DATA PROVIDED:
-- Opening Marker --

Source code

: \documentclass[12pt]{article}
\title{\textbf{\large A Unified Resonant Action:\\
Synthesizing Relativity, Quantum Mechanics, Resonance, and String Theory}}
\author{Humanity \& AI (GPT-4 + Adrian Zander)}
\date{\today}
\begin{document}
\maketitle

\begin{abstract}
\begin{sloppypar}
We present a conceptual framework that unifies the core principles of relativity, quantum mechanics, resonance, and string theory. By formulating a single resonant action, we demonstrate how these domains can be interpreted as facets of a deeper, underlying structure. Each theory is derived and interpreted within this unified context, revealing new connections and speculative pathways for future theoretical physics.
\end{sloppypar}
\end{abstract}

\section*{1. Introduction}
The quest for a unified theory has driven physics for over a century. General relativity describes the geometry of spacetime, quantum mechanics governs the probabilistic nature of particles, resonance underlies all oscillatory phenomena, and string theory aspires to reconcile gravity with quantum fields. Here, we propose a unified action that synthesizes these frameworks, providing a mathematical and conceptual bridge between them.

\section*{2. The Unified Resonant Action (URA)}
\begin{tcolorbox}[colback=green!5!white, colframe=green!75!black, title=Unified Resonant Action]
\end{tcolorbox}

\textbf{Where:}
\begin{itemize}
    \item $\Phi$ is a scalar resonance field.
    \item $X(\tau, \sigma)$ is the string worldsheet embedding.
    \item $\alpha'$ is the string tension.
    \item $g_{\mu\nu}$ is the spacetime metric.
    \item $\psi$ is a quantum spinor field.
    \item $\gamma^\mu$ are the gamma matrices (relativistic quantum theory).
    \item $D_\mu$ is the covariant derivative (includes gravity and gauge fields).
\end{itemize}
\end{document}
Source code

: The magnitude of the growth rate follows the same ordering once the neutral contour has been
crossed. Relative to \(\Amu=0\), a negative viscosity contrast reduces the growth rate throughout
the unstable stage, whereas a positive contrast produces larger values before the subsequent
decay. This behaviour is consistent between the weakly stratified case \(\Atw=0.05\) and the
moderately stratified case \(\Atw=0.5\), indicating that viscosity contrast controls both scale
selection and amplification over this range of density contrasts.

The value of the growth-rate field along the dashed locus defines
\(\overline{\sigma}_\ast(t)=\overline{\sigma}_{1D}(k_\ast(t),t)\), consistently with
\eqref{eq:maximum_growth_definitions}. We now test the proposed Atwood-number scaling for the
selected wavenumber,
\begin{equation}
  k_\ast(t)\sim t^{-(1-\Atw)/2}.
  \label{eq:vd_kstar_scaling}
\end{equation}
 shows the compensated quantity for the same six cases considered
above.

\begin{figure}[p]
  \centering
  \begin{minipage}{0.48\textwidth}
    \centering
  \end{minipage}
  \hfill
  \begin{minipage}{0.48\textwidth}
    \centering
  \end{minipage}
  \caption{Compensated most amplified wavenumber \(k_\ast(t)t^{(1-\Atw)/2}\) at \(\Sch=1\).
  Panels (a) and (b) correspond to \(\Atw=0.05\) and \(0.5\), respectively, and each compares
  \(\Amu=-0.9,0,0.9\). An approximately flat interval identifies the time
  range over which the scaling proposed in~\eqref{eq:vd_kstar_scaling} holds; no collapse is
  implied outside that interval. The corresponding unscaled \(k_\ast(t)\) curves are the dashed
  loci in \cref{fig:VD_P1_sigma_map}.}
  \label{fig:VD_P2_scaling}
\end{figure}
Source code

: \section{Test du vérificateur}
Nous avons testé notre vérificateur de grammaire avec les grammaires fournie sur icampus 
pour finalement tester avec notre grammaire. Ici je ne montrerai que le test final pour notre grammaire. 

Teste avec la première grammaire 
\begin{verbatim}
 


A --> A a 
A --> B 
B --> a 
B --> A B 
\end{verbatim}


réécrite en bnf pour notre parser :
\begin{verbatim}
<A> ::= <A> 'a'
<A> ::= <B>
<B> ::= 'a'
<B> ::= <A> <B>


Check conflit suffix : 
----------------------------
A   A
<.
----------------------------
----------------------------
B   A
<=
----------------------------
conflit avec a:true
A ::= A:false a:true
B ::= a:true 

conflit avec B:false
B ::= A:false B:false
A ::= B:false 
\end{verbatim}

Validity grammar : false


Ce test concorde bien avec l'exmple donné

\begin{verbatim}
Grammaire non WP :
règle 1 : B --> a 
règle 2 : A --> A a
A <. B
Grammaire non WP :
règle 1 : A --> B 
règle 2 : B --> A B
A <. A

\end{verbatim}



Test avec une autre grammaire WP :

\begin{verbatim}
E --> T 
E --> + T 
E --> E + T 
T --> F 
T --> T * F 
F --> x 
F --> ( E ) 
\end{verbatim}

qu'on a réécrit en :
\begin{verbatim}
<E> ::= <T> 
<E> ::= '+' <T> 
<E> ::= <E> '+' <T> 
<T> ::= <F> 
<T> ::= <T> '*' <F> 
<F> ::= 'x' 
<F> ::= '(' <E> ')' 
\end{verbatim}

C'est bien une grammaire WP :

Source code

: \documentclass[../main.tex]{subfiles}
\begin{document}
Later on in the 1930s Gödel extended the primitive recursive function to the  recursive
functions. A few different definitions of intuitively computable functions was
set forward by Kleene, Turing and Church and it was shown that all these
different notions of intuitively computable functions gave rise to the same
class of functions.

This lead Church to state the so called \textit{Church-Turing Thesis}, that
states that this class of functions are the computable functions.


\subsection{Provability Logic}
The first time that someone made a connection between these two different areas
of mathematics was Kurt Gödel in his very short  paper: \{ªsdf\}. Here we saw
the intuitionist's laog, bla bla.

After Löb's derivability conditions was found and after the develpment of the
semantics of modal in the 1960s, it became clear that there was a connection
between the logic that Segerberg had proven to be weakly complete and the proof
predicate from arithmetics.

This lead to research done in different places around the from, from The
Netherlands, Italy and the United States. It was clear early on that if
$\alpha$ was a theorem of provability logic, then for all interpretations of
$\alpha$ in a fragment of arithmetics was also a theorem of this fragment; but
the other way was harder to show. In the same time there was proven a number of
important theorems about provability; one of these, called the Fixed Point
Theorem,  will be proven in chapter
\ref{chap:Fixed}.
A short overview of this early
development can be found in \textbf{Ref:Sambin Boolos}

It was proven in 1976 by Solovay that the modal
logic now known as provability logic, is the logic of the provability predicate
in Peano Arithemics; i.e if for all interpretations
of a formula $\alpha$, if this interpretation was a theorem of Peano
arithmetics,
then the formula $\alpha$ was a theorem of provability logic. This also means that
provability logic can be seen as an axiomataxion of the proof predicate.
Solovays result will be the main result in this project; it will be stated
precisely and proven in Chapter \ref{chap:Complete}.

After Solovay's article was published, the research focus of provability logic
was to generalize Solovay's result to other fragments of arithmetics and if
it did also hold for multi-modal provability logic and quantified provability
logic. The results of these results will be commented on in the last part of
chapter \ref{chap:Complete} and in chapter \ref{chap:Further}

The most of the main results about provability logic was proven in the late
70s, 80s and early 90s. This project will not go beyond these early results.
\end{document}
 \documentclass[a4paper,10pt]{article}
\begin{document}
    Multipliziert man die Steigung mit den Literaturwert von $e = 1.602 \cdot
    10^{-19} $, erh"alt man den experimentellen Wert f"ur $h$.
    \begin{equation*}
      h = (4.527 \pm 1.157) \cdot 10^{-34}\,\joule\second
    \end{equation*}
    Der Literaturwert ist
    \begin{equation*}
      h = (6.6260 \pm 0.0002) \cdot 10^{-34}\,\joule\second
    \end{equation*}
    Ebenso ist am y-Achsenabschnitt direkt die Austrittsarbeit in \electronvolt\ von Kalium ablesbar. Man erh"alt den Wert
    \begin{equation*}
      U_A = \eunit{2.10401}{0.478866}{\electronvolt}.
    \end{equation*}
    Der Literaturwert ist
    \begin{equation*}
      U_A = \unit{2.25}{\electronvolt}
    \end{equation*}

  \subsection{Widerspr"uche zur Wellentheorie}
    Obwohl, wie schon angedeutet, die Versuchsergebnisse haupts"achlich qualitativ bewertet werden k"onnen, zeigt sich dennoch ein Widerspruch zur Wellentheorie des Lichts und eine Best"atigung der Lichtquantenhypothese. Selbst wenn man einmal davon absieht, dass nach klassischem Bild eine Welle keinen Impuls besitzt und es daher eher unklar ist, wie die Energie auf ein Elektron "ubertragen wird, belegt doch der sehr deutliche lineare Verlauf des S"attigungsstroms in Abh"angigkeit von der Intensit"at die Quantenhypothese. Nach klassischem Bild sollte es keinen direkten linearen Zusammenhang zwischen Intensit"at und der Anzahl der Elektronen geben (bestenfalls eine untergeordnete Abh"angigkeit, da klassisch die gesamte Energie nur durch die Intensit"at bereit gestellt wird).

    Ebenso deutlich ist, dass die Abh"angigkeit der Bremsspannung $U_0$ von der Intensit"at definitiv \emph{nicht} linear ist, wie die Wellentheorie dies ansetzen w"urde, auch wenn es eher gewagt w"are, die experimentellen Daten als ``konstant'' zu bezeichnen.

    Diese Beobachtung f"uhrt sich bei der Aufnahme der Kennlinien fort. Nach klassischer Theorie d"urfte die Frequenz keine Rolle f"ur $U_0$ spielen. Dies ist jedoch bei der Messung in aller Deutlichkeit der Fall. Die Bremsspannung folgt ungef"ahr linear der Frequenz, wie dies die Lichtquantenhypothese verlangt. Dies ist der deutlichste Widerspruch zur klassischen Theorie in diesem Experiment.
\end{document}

-- Closing Marker --

EXERCISE REQUIREMENTS: Where a line above holds the string "then", show that line.

ANSWER TO THIS PROBLEM:
$\alpha$ was a theorem of provability logic, then for all interpretations of
then the formula $\alpha$ was a theorem of provability logic. This also means that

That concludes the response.